[Collected data]

'''

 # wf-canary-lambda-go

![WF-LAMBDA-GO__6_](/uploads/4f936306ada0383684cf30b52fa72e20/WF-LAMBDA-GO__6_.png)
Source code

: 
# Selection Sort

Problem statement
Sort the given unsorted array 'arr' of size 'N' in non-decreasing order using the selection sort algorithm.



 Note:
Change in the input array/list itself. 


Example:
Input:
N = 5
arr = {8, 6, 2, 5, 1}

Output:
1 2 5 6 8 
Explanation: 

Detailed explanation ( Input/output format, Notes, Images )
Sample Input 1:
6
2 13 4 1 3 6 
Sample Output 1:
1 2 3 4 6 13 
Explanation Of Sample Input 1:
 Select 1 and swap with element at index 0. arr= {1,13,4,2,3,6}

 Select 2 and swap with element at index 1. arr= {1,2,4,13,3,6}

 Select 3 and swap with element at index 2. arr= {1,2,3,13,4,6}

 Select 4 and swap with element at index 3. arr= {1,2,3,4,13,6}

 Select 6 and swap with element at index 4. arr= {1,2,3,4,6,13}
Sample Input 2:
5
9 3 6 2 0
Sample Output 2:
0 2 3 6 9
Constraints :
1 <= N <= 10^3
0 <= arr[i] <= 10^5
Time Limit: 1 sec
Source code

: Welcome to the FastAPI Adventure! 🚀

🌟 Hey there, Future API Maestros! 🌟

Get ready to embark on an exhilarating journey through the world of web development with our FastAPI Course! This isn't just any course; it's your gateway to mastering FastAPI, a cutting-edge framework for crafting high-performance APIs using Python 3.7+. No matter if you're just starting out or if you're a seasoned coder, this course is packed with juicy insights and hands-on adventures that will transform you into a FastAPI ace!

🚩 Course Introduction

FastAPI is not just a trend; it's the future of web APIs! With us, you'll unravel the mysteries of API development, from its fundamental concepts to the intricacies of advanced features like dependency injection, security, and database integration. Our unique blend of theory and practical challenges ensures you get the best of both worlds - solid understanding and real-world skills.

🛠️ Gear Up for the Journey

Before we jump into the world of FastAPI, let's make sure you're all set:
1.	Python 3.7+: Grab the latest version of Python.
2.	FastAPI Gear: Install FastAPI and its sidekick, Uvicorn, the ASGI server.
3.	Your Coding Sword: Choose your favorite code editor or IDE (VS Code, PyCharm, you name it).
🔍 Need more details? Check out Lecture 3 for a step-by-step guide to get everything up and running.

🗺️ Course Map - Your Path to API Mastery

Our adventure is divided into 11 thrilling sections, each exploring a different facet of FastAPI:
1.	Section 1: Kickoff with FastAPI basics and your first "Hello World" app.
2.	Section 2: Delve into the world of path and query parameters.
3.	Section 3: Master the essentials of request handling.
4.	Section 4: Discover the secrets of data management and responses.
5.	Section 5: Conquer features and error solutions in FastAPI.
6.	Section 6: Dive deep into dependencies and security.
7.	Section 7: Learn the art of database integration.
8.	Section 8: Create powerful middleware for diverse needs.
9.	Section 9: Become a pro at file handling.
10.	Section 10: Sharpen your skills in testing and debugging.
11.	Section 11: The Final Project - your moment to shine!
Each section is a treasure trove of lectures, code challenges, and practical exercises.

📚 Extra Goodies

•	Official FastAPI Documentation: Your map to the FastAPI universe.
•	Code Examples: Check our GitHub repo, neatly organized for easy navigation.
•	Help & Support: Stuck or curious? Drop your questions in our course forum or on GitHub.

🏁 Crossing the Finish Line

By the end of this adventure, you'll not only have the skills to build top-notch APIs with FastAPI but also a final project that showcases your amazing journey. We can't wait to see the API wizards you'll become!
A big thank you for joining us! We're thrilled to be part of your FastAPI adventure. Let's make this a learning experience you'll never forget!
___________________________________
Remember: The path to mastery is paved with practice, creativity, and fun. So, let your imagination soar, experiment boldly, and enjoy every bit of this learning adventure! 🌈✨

'''
'''

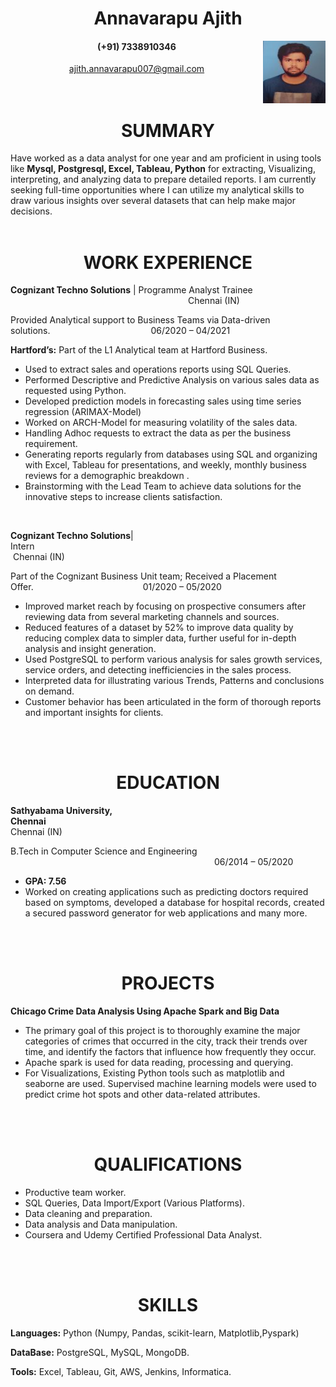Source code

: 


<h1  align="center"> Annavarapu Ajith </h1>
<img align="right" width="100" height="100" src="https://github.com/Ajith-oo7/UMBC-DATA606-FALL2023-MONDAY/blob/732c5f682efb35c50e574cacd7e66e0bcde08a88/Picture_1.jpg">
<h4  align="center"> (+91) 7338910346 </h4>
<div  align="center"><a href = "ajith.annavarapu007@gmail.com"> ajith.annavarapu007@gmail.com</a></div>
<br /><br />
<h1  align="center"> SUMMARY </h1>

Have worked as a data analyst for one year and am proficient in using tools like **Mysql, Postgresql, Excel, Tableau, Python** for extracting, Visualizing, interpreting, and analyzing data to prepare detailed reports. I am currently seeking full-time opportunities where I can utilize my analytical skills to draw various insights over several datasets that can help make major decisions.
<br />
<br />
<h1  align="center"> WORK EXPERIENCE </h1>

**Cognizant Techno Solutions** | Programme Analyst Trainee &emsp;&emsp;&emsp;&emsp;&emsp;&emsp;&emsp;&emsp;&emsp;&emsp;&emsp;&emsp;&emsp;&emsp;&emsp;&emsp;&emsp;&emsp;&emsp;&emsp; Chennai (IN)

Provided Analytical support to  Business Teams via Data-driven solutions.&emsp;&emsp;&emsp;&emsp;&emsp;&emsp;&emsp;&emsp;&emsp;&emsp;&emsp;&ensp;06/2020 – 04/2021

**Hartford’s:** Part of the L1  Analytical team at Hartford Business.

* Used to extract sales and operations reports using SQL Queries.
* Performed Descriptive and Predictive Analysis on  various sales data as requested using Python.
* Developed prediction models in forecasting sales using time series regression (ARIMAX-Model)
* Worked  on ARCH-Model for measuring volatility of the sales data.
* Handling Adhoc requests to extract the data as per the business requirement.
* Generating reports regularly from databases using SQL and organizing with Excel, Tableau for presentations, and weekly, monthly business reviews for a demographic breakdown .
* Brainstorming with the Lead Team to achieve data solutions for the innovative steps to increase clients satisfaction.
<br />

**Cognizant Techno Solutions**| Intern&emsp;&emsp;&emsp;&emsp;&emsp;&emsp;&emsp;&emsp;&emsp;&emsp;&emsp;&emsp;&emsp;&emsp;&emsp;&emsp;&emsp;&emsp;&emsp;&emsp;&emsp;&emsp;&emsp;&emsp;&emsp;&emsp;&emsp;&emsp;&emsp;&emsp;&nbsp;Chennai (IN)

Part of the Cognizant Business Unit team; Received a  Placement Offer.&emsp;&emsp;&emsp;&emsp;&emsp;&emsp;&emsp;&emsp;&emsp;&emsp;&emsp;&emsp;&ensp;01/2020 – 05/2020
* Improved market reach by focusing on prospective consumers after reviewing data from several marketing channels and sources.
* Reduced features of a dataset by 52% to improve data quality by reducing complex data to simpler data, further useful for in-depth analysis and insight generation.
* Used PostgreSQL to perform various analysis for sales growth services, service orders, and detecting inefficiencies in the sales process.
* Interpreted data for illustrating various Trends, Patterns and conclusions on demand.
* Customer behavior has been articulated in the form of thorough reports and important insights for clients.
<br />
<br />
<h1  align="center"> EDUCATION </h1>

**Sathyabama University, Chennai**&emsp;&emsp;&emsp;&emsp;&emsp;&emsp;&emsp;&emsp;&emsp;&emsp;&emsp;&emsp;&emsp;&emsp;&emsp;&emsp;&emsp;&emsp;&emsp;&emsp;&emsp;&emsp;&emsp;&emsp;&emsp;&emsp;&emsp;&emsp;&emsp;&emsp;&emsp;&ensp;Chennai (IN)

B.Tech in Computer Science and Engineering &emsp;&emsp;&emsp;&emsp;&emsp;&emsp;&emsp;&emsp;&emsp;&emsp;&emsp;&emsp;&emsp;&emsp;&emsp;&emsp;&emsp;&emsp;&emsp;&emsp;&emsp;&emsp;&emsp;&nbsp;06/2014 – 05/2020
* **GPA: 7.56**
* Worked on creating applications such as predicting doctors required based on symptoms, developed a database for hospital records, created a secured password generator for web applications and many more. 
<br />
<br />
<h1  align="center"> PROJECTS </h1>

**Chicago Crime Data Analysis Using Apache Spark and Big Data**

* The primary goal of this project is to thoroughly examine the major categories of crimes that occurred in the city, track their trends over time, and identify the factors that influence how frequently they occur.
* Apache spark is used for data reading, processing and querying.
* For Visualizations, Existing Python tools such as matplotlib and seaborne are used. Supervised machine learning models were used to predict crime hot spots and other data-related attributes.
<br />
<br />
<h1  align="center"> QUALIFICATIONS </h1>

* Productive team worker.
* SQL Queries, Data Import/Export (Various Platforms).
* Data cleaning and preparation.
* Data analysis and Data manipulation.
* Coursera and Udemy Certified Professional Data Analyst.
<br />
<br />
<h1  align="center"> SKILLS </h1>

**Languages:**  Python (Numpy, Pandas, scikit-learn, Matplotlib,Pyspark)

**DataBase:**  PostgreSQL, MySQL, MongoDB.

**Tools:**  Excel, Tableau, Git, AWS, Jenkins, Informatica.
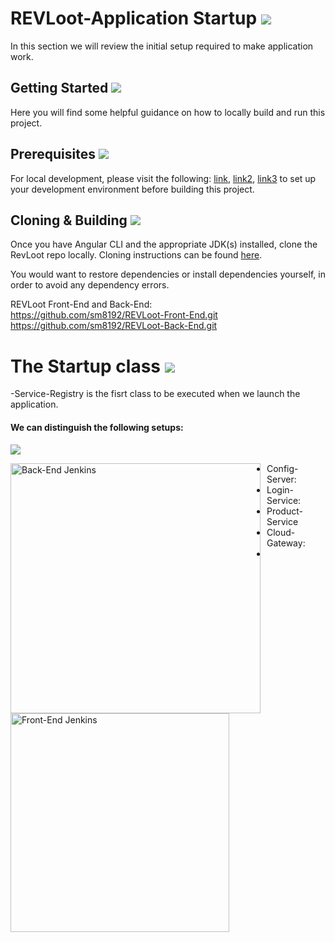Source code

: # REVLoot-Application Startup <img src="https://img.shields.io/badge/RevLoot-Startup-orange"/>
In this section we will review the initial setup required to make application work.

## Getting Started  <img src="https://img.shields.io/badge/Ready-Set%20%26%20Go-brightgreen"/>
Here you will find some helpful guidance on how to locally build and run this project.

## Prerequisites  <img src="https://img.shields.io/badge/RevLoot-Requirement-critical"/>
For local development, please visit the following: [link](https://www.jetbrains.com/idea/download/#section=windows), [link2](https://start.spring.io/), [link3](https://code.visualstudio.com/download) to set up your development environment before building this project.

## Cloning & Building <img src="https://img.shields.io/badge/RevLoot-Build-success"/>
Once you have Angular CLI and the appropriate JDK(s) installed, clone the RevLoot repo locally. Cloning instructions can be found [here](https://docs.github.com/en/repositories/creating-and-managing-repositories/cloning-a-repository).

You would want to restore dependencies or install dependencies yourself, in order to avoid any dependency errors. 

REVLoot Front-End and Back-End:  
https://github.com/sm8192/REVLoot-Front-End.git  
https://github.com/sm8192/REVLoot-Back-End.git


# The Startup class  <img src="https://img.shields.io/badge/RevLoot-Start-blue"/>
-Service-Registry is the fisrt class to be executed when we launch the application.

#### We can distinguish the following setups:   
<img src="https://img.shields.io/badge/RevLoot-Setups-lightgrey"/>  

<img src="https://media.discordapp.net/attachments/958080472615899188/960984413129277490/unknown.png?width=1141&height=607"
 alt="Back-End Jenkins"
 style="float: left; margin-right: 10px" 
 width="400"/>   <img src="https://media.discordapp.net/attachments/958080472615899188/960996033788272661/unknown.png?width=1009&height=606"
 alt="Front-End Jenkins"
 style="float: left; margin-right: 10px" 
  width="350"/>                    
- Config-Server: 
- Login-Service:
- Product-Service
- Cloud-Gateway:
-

'''

What is required: How many of the lines above include the string "swap"? Give only the number.

Reply to the exercise: 5